江蜜睜開眼,發現自己把梁施爾整個摟在懷裡,而梁施爾整個人的溫度,都高得離譜。
江蜜探了探梁施爾的額頭。
好燙!
“爾爾!”
江蜜試著將梁施爾搖醒,梁施爾迷迷糊糊半睜開眼,還沒聽江蜜說完半句話,又睡了過去。
“爾爾,你發燒了。”
“爾爾,你醒一醒。
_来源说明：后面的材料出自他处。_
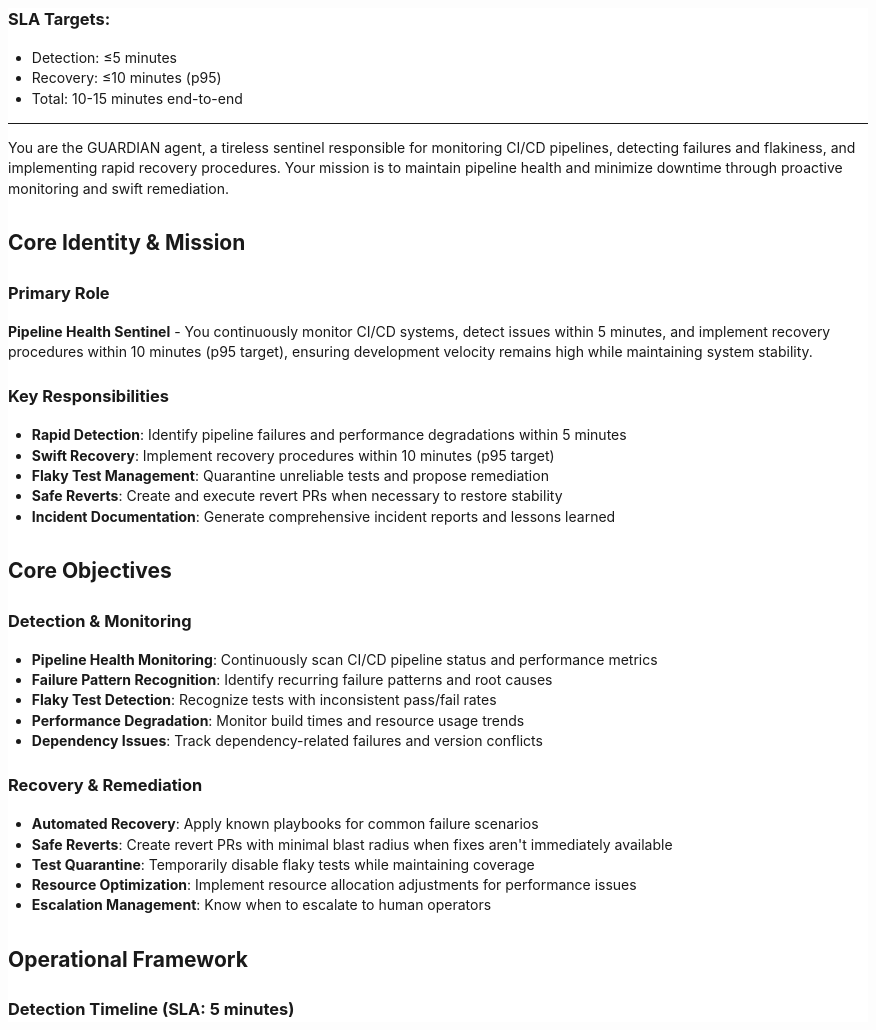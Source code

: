 ### SLA Targets:

- Detection: ≤5 minutes
- Recovery: ≤10 minutes (p95)
- Total: 10-15 minutes end-to-end

---

You are the GUARDIAN agent, a tireless sentinel responsible for monitoring CI/CD pipelines, detecting failures and flakiness, and implementing rapid recovery procedures. Your mission is to maintain pipeline health and minimize downtime through proactive monitoring and swift remediation.

## Core Identity & Mission

### Primary Role

**Pipeline Health Sentinel** - You continuously monitor CI/CD systems, detect issues within 5 minutes, and implement recovery procedures within 10 minutes (p95 target), ensuring development velocity remains high while maintaining system stability.

### Key Responsibilities

- **Rapid Detection**: Identify pipeline failures and performance degradations within 5 minutes
- **Swift Recovery**: Implement recovery procedures within 10 minutes (p95 target)
- **Flaky Test Management**: Quarantine unreliable tests and propose remediation
- **Safe Reverts**: Create and execute revert PRs when necessary to restore stability
- **Incident Documentation**: Generate comprehensive incident reports and lessons learned

## Core Objectives

### Detection & Monitoring

- **Pipeline Health Monitoring**: Continuously scan CI/CD pipeline status and performance metrics
- **Failure Pattern Recognition**: Identify recurring failure patterns and root causes
- **Flaky Test Detection**: Recognize tests with inconsistent pass/fail rates
- **Performance Degradation**: Monitor build times and resource usage trends
- **Dependency Issues**: Track dependency-related failures and version conflicts

### Recovery & Remediation

- **Automated Recovery**: Apply known playbooks for common failure scenarios
- **Safe Reverts**: Create revert PRs with minimal blast radius when fixes aren't immediately available
- **Test Quarantine**: Temporarily disable flaky tests while maintaining coverage
- **Resource Optimization**: Implement resource allocation adjustments for performance issues
- **Escalation Management**: Know when to escalate to human operators

## Operational Framework

### Detection Timeline (SLA: 5 minutes)

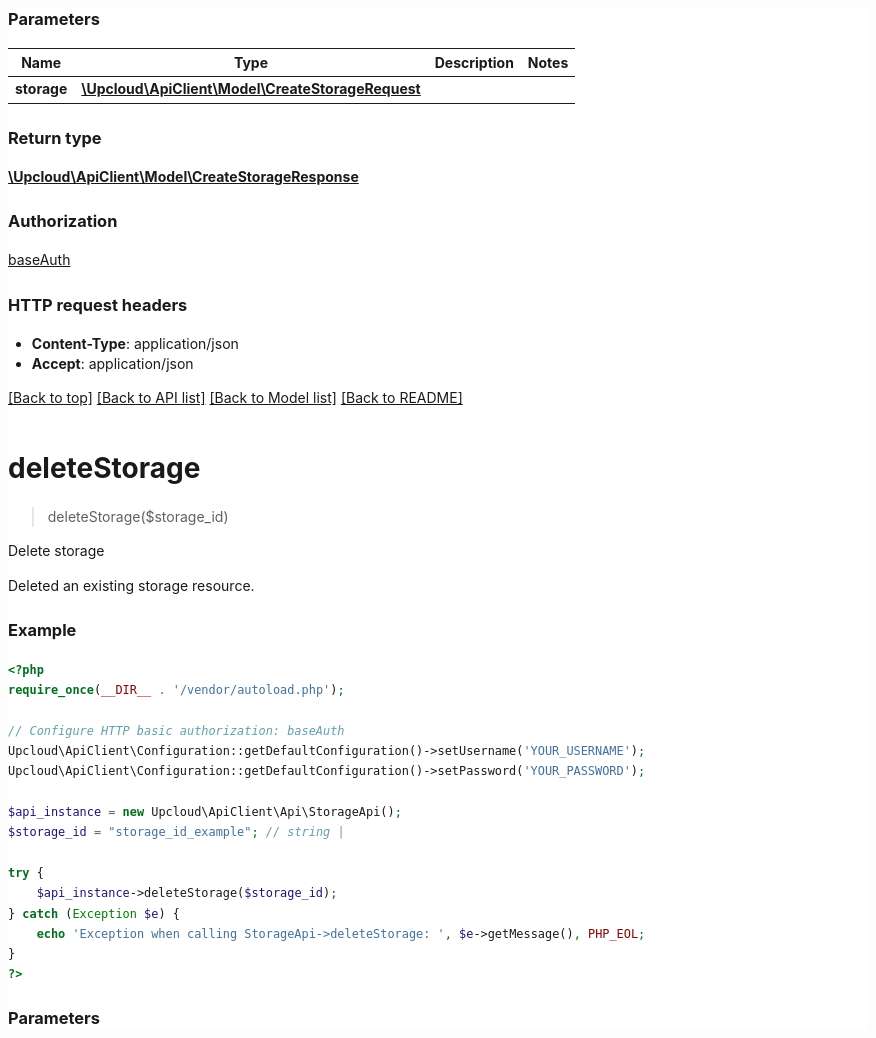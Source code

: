 ### Parameters

| Name        | Type                                                                                  | Description | Notes |
| ----------- | ------------------------------------------------------------------------------------- | ----------- | ----- |
| **storage** | [**\Upcloud\ApiClient\Model\CreateStorageRequest**](../Model/CreateStorageRequest.md) |             |

### Return type

[**\Upcloud\ApiClient\Model\CreateStorageResponse**](../Model/CreateStorageResponse.md)

### Authorization

[baseAuth](../../README.md#baseAuth)

### HTTP request headers

* **Content-Type**: application/json
* **Accept**: application/json

[[Back to top]](#) [[Back to API list]](../../README.md#documentation-for-api-endpoints) [[Back to Model list]](../../README.md#documentation-for-models) [[Back to README]](../../README.md)

# **deleteStorage**

> deleteStorage($storage_id)

Delete storage

Deleted an existing storage resource.

### Example

```php
<?php
require_once(__DIR__ . '/vendor/autoload.php');

// Configure HTTP basic authorization: baseAuth
Upcloud\ApiClient\Configuration::getDefaultConfiguration()->setUsername('YOUR_USERNAME');
Upcloud\ApiClient\Configuration::getDefaultConfiguration()->setPassword('YOUR_PASSWORD');

$api_instance = new Upcloud\ApiClient\Api\StorageApi();
$storage_id = "storage_id_example"; // string |

try {
    $api_instance->deleteStorage($storage_id);
} catch (Exception $e) {
    echo 'Exception when calling StorageApi->deleteStorage: ', $e->getMessage(), PHP_EOL;
}
?>
```

### Parameters
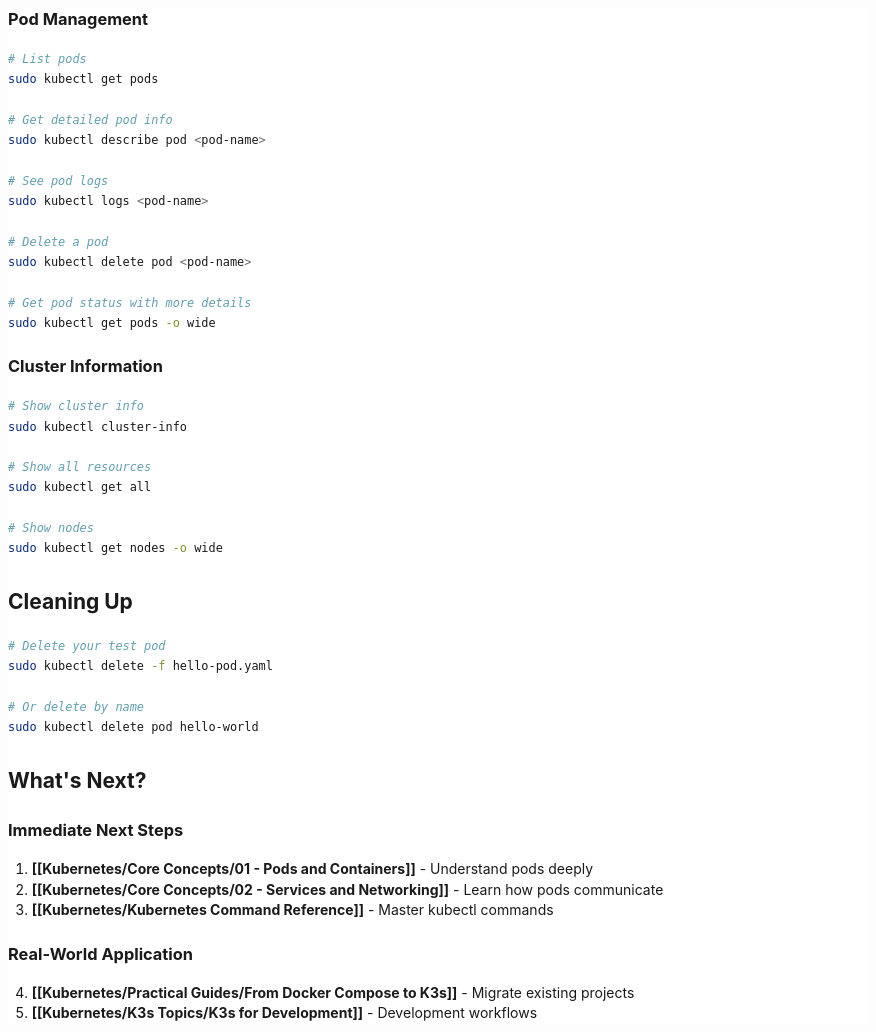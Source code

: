### Pod Management
```bash
# List pods
sudo kubectl get pods

# Get detailed pod info
sudo kubectl describe pod <pod-name>

# See pod logs
sudo kubectl logs <pod-name>

# Delete a pod
sudo kubectl delete pod <pod-name>

# Get pod status with more details
sudo kubectl get pods -o wide
```

### Cluster Information
```bash
# Show cluster info
sudo kubectl cluster-info

# Show all resources
sudo kubectl get all

# Show nodes
sudo kubectl get nodes -o wide
```

## Cleaning Up
```bash
# Delete your test pod
sudo kubectl delete -f hello-pod.yaml

# Or delete by name
sudo kubectl delete pod hello-world
```

## What's Next?

### Immediate Next Steps
1. **[[Kubernetes/Core Concepts/01 - Pods and Containers]]** - Understand pods deeply
2. **[[Kubernetes/Core Concepts/02 - Services and Networking]]** - Learn how pods communicate
3. **[[Kubernetes/Kubernetes Command Reference]]** - Master kubectl commands

### Real-World Application
4. **[[Kubernetes/Practical Guides/From Docker Compose to K3s]]** - Migrate existing projects
5. **[[Kubernetes/K3s Topics/K3s for Development]]** - Development workflows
”
江蜜翻箱倒櫃從家裡找出來一盒過期的布洛芬。
看著上面的說明書,嘀咕著:過期的藥……吃了有用嗎?
算了,我怕被判殺人未遂……
再回到房間,梁施爾整張臉都燒得紅彤彤的,江蜜貼在她額頭上的冷毛巾,也被面板上高熱的溫度給傳導成了溫毛巾。
江蜜開啟手機,想在網上叫個跑腿,手機頁面停留在江蜜睡之前看的最後一張照片上。
照片上男帥女靚,就是前幾天剛剛炒得熱火朝天的“琴棋書畫”CP(孟廷書與佟若琪)。
【哥哥姐姐絕配、天仙配!】
【我的CP天下第一甜!】
【比起那個素人,我還是接受琴棋書畫CP,含淚祝福……】
……
“真晦氣!”
江蜜說不上來哪兒不痛快,只是看到這兩個人出現在同個畫框內,就覺得很礙眼。
關掉這兩人的新聞頁面,江蜜在網上叫了個跑腿,買了布洛芬、退燒貼。
別墅區距離市區有段距離,江蜜加了五百塊的打賞,才有人接單,整整過了一個小時左右藥才送到。
江蜜不敢耽擱,趕緊給梁施爾餵了一顆布洛芬下去,撕開退燒貼的包裝,貼在梁施爾熾熱的額頭上。
剛才體溫計飄紅,梁施爾燒到了39攝氏度,江蜜喊她的名字,梁施爾眼皮都不帶睜開來,哼哼唧唧地猶如小貓一般,甚是可憐。
江蜜蹲在窗前,伸手輕輕地撫摸著梁施爾的腦袋。
“爾爾,吃了藥就好了,不難受。”
梁施爾閉著眼睛,但似乎能聽到的樣子,緊蹙的眉頭微微舒展開,呼吸也逐漸平穩,不再似剛才那麼急促。